我々ヤンマーグローバルCS株式会社は基盤となるインフラとグローバルで統一したアプリケーションにて、デジタルを通じてしか提供できない新しい付加価値をお客様に提供することで、お客様課題解決に向けて、グローバルに人材を最大活用できる人事制度の導入や、効率的な販売とサービスを両立した部品コントロールタワーを確立し次世代部品システムを構築します。また、ヤンマーホールディングス内に新設されたDXを担う新たな部門と連携し、未来のグループの成長を実現するIT経営基盤と次世代部品システムを構築することで、デジタル化する世界に対応した次世代経営を目指します。

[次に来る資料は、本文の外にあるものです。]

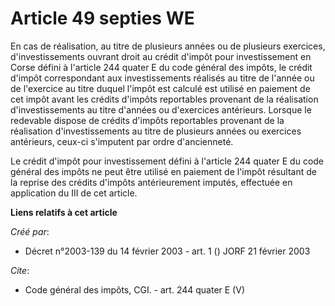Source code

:# Article 49 septies WE

En cas de réalisation, au titre de plusieurs années ou de plusieurs exercices, d'investissements ouvrant droit au crédit
d'impôt pour investissement en Corse défini à l'article 244 quater E du code général des impôts, le crédit d'impôt
correspondant aux investissements réalisés au titre de l'année ou de l'exercice au titre duquel l'impôt est calculé est
utilisé en paiement de cet impôt avant les crédits d'impôts reportables provenant de la réalisation d'investissements au
titre d'années ou d'exercices antérieurs. Lorsque le redevable dispose de crédits d'impôts reportables provenant de la
réalisation d'investissements au titre de plusieurs années ou exercices antérieurs, ceux-ci s'imputent par ordre
d'ancienneté. 

Le crédit d'impôt pour investissement défini à l'article 244 quater E du code général des impôts ne peut être utilisé en
paiement de l'impôt résultant de la reprise des crédits d'impôts antérieurement imputés, effectuée en application du III de
cet article.

**Liens relatifs à cet article**

_Créé par_:

  - Décret n°2003-139 du 14 février 2003 - art. 1 () JORF 21 février 2003

_Cite_:

  - Code général des impôts, CGI. - art. 244 quater E (V)
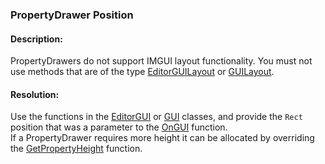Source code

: ### PropertyDrawer Position

#### Description:
PropertyDrawers do not support IMGUI layout functionality. You must not use methods that are of the type [EditorGUILayout](https://docs.unity3d.com/ScriptReference/EditorGUILayout.html) or [GUILayout](https://docs.unity3d.com/ScriptReference/GUILayout.html).

#### Resolution:
Use the functions in the [EditorGUI](https://docs.unity3d.com/ScriptReference/EditorGUI.html) or [GUI](https://docs.unity3d.com/ScriptReference/GUI.html) classes, and provide the `Rect` position that was a parameter to the [OnGUI](https://docs.unity3d.com/ScriptReference/PropertyDrawer.OnGUI.html) function.  
If a PropertyDrawer requires more height it can be allocated by overriding the [GetPropertyHeight](https://docs.unity3d.com/ScriptReference/PropertyDrawer.GetPropertyHeight.html) function.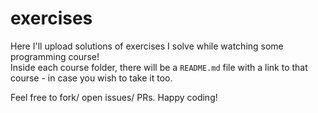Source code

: # exercises

Here I'll upload solutions of exercises I solve while watching some programming course!<br>
Inside each course folder, there will be a `README.md` file with a link to that course - in case you wish to take it too.

Feel free to fork/ open issues/ PRs. Happy coding!
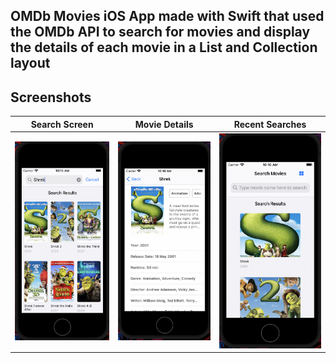 ## OMDb Movies iOS App made with Swift that used the OMDb API to search for movies and display the details of each movie in a List and Collection layout

## Screenshots

| Search Screen | Movie Details | Recent Searches |
| ------------- | ------------- | --------------- | 
 | ![SearchScreen.png](Screenshots/SearchScreen.png) | ![MovieDetails.png](Screenshots/MovieDetails.png) | ![RecentSearches.png](Screenshots/RecentSearches.png)
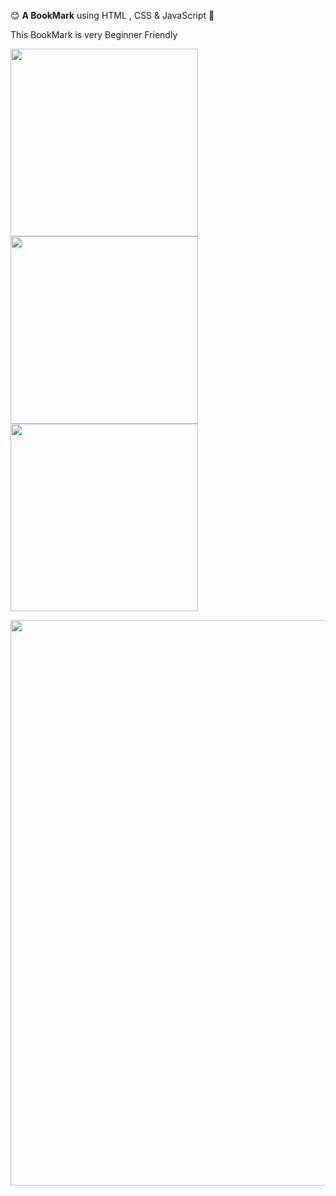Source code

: 😊 **A BookMark** using HTML , CSS & JavaScript 🩷
<p> This BookMark is very Beginner Friendly </p>
 
<img align="center" width="300" src="https://github.com/arzoopatra/Fun-Code/blob/main/HTML.png"><img align="center" width="300" src="https://github.com/arzoopatra/Fun-Code/blob/main/CSS.png"><img align="center" width="300" src="https://github.com/arzoopatra/Fun-Code/blob/main/JavaScript.png">

<img align="center" width="905" src="https://github.com/arzoopatra/Fun-Code/blob/main/Result.png">

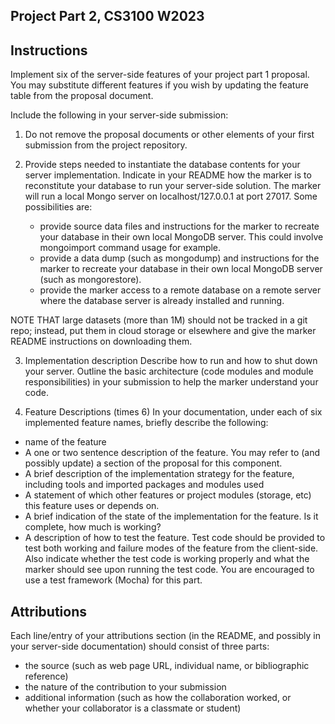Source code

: ## Project Part 2, CS3100 W2023
## Instructions
Implement six of the server-side features of your project part 1 proposal. You may substitute different features if you wish by updating the feature table from the proposal document.

Include the following in your server-side submission:

1. Do not remove the proposal documents or other elements of your first submission from the project repository.

2. Provide steps needed to instantiate the database contents for your server implementation. Indicate in your README how the marker is to reconstitute your database to run your server-side solution. The marker will run a local Mongo server on localhost/127.0.0.1 at port 27017. Some possibilities are:

    - provide source data files and instructions for the marker to recreate your database in their own local MongoDB server. This could involve mongoimport command usage for example.
    - provide a data dump (such as mongodump) and instructions for the marker to recreate your database in their own local MongoDB server (such as mongorestore).
    - provide the marker access to a remote database on a remote server where the database server is already installed and running.

NOTE THAT large datasets (more than 1M) should not be tracked in a git repo; instead, put them in cloud storage or elsewhere and give the marker README instructions on downloading them.

3. Implementation description Describe how to run and how to shut down your server. Outline the basic architecture (code modules and module responsibilities) in your submission to help the marker understand your code.

4. Feature Descriptions (times 6) In your documentation, under each of six implemented feature names, briefly describe the following:

- name of the feature
- A one or two sentence description of the feature. You may refer to (and possibly update) a section of the proposal for this component.
- A brief description of the implementation strategy for the feature, including tools and imported packages and modules used
- A statement of which other features or project modules (storage, etc) this feature uses or depends on.
- A brief indication of the state of the implementation for the feature. Is it complete, how much is working?
- A description of how to test the feature. Test code should be provided to test both working and failure modes of the feature from the client-side. Also indicate whether the test code is working properly and what the marker should see upon running the test code. You are encouraged to use a test framework (Mocha) for this part.

## Attributions
Each line/entry of your attributions section (in the README, and possibly in your server-side documentation) should consist of three parts: 
- the source (such as web page URL, individual name, or bibliographic reference)
- the nature of the contribution to your submission
- additional information (such as how the collaboration worked, or whether your collaborator is a classmate or student)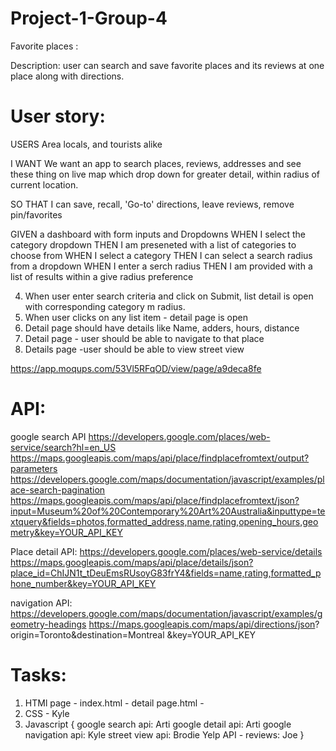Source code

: # Project-1-Group-4


Favorite places : 

Description:
user can search and save favorite places and its reviews at one place along with directions.

# User story:

USERS 
    Area locals, and tourists alike
    
I WANT 
    We want an app to search places, reviews, addresses and see these thing on live map which drop down for greater detail, within radius of current location. 

SO THAT 
    I can save, recall, 'Go-to' directions, leave reviews, remove pin/favorites


GIVEN a dashboard with form inputs and Dropdowns
WHEN I select the category dropdown
THEN I am preseneted with a list of categories to choose from
WHEN I select a category
THEN I can select a search radius from a dropdown
WHEN I enter a serch radius
THEN I am provided with a list of results within a give radius preference


4. When user enter search criteria and click on Submit, list detail is open with corresponding category m radius.
4. When user clicks on any list item - detail page is open 
5. Detail page should have details like Name, adders, hours, distance 
6. Detail page - user should be able to navigate to that place 
6. Details page -user should be able to view street view 

https://app.moqups.com/53Vl5RFqOD/view/page/a9deca8fe

# API:

google search API https://developers.google.com/places/web-service/search?hl=en_US
https://maps.googleapis.com/maps/api/place/findplacefromtext/output?parameters 
https://developers.google.com/maps/documentation/javascript/examples/place-search-pagination 
https://maps.googleapis.com/maps/api/place/findplacefromtext/json?input=Museum%20of%20Contemporary%20Art%20Australia&inputtype=textquery&fields=photos,formatted_address,name,rating,opening_hours,geometry&key=YOUR_API_KEY

Place detail API: 
https://developers.google.com/places/web-service/details https://maps.googleapis.com/maps/api/place/details/json?place_id=ChIJN1t_tDeuEmsRUsoyG83frY4&fields=name,rating,formatted_phone_number&key=YOUR_API_KEY

navigation API: 
https://developers.google.com/maps/documentation/javascript/examples/geometry-headings 
https://maps.googleapis.com/maps/api/directions/json? origin=Toronto&destination=Montreal &key=YOUR_API_KEY

# Tasks: 
1. HTMl page - index.html - 
detail page.html - 
2. CSS - Kyle
3. Javascript {
    google search api: Arti
    google detail api:  Arti 
    google navigation api: Kyle
    street view api: Brodie
    Yelp API - reviews:  Joe
    }
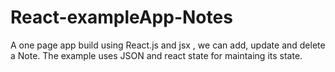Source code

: # React-exampleApp-Notes
A one page app build using React.js and jsx , we can add, update and delete a Note.
The example uses JSON and react state for maintaing its state.
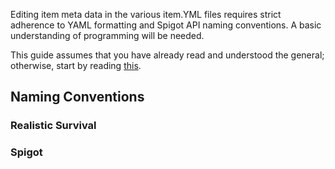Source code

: Editing item meta data in the various item.YML files requires strict adherence to YAML formatting and Spigot API naming conventions. A basic understanding of programming will be needed.

This guide assumes that you have already read and understood the general; otherwise, start by reading [this](https://github.com/ValMobile/RealisticSurvival/wiki/Editing-Config-Files).

## Naming Conventions

### Realistic Survival

### Spigot



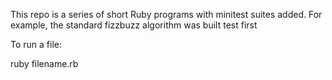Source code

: This repo is a series of short Ruby programs with minitest suites added.
For example, the standard fizzbuzz algorithm was built test first

To run a file:

ruby filename.rb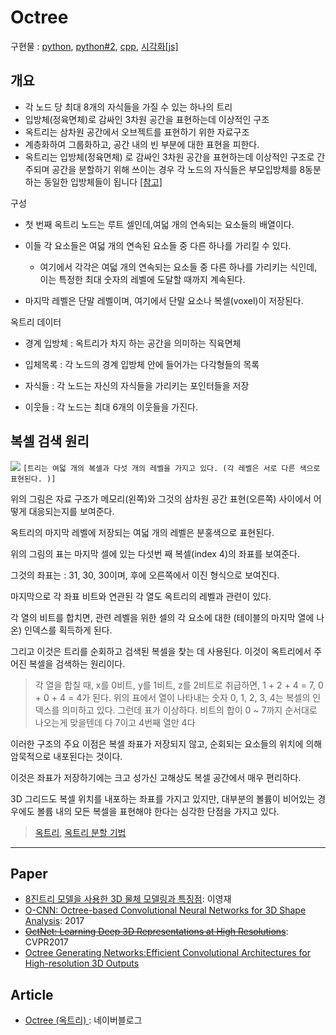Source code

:# Octree

구현물 : [python](https://github.com/jcummings2/pyoctree), [python#2](https://github.com/mhogg/pyoctree), [cpp](https://github.com/brandonpelfrey/SimpleOctree/), [시각화[js]](https://github.com/vanruesc/octree-helper)

## 개요 

- 각 노드 당 최대 8개의 자식들을 가질 수 있는 하나의 트리
- 입방체(정육면체)로 감싸인 3차원 공간을 표현하는데 이상적인 구조
- 옥트리는 삼차원 공간에서 오브젝트를 표현하기 위한 자료구조
- 계층화하여 그룹화하고, 공간 내의 빈 부분에 대한 표현을 피한다.
- 옥트리는 입방체(정육면체) 로 감싸인 3차원 공간을 표현하는데 이상적인 구조로 간주되며 공간을 분할하기 위해 쓰이는 경우 각 노드의 자식들은 부모입방체를 8동분 하는 동일한 입방체들이 됩니다 [[참고]](https://blog.naver.com/lee9742/80188584931)


구성 

- 첫 번째 옥트리 노드는 루트 셀인데,여덟 개의 연속되는 요소들의 배열이다. 


- 이들 각 요소들은 여덟 개의 연속된 요소들 중 다른 하나를 가리킬 수 있다. 
    - 여기에서 각각은 여덟 개의 연속되는 요소들 중 다른 하나를 가리키는 식인데, 이는 특정한 최대 숫자의 레벨에 도달할 때까지 계속된다. 


- 마지막 레벨은 단말 레벨이며, 여기에서 단말 요소나 복셀(voxel)이 저장된다.


옥트리 데이터

- 경계 입방체 : 옥트리가 차지 하는 공간을 의미하는 직육면체

- 입체목록 : 각 노드의 경계 입방체 안에 들어가는 다각형들의 목록

- 자식들 : 각 노드는 자신의 자식들을 가리키는 포인터들을 저장

- 이웃들 : 각 노드는 최대 6개의 이웃들을 가진다.

## 복셀 검색 원리 

![](https://i.imgur.com/2tmKHic.png)
`[트리는 여덟 개의 복셀과 다섯 개의 레벨을 가지고 있다. (각 레벨은 서로 다른 색으로 표현된다. )]`



위의 그림은 자료 구조가 메모리(왼쪽)와 그것의 삼차원 공간 표현(오른쪽) 사이에서 어떻게 대응되는지를 보여준다. 
 

옥트리의 마지막 레벨에 저장되는 여덟 개의 레벨은 분홍색으로 표현된다. 

위의 그림의 표는 마지막 셀에 있는 다섯번 째 복셀(index 4)의 좌표를 보여준다. 

그것의 좌표는 : 31, 30, 30이며, 후에 오른쪽에서 이진 형식으로 보여진다. 

마지막으로 각 좌표 비트와 연관된 각 열도 옥트리의 레벨과 관련이 있다. 

각 열의 비트를 합치면, 관련 레벨을 위한 셀의 각 요소에 대한 (테이블의 마지막 열에 나온) 인덱스를 획득하게 된다. 

그리고 이것은 트리를 순회하고 검색된 복셀을 찾는 데 사용된다. 이것이 옥트리에서 주어진 복셀을 검색하는 원리이다. 

> 각 열을 합칠 때, x를 0비트, y를 1비트, z를 2비트로 취급하면, 1 + 2 + 4 = 7, 0 + 0 + 4 = 4가 된다. 위의 표에서 열이 나타내는 숫자 0, 1, 2, 3, 4는 복셀의 인덱스를 의미하고 있다. 그런데 표가 이상하다. 비트의 합이 0 ~ 7까지 순서대로 나오는게 맞을텐데 다 7이고 4번째 열만 4다 

이러한 구조의 주요 이점은 복셀 좌표가 저장되지 않고, 순회되는 요소들의 위치에 의해 암묵적으로 내포된다는 것이다. 

이것은 좌표가 저장하기에는 크고 성가신 고해상도 복셀 공간에서 매우 편리하다. 

3D 그리드도 복셀 위치를 내포하는 좌표를 가지고 있지만, 대부분의 볼륨이 비어있는 경우에도 볼륨 내의 모든 복셀을 표현해야 한다는 심각한 단점을 가지고 있다. 




> [옥트리](https://blog.naver.com/lifeisforu/80022423480), [옥트리 분할 기법](https://blog.naver.com/lifeisforu/80022423600)


---

## Paper

- [8진트리 모델을 사용한 3D 물체 모델링과 특징점](): 이영재 
- [O-CNN: Octree-based Convolutional Neural Networks for 3D Shape Analysis](https://wang-ps.github.io/O-CNN_files/CNN3D.pdf): 2017
- ~~[OctNet: Learning Deep 3D Representations at High Resolutions](https://arxiv.org/pdf/1611.05009.pdf)~~: CVPR2017
- [Octree Generating Networks:Efficient Convolutional Architectures for High-resolution 3D Outputs](https://arxiv.org/pdf/1703.09438.pdf)

## Article 

- [Octree (옥트리) ](http://blog.naver.com/hermet/57456541): 네이버블로그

2. ヤンマーグローバルCS株式会社 任務とビジョン(自社の目指す姿)

「高度化する技術革新やお客様ニーズを捉え「高品質なカスタマーサービス」を提供し「真のお客様満足企業」を目指します。

3. DX戦略

グローバルメガトレンドである、人口増加、CO2排出削減、省エネルギー、ビジネスのグローバル化等の影響を受け、顧客ニーズは多様化し、商品のコモディティー化が進んでおり、今後、自社が担当するアフターサービス領域におけるビジネスチャンスの拡大が予想されています。また、近年のコロナ流行、インフレ懸念、半導体不足、ロシアによるウクライナ侵攻等の直面する社会課題への対応も急務となっています。これらに対応する為に必要不可欠なのがDXと考えており、自社では以下の6つのテーマにフォーカスしDX戦略として実現してまいります。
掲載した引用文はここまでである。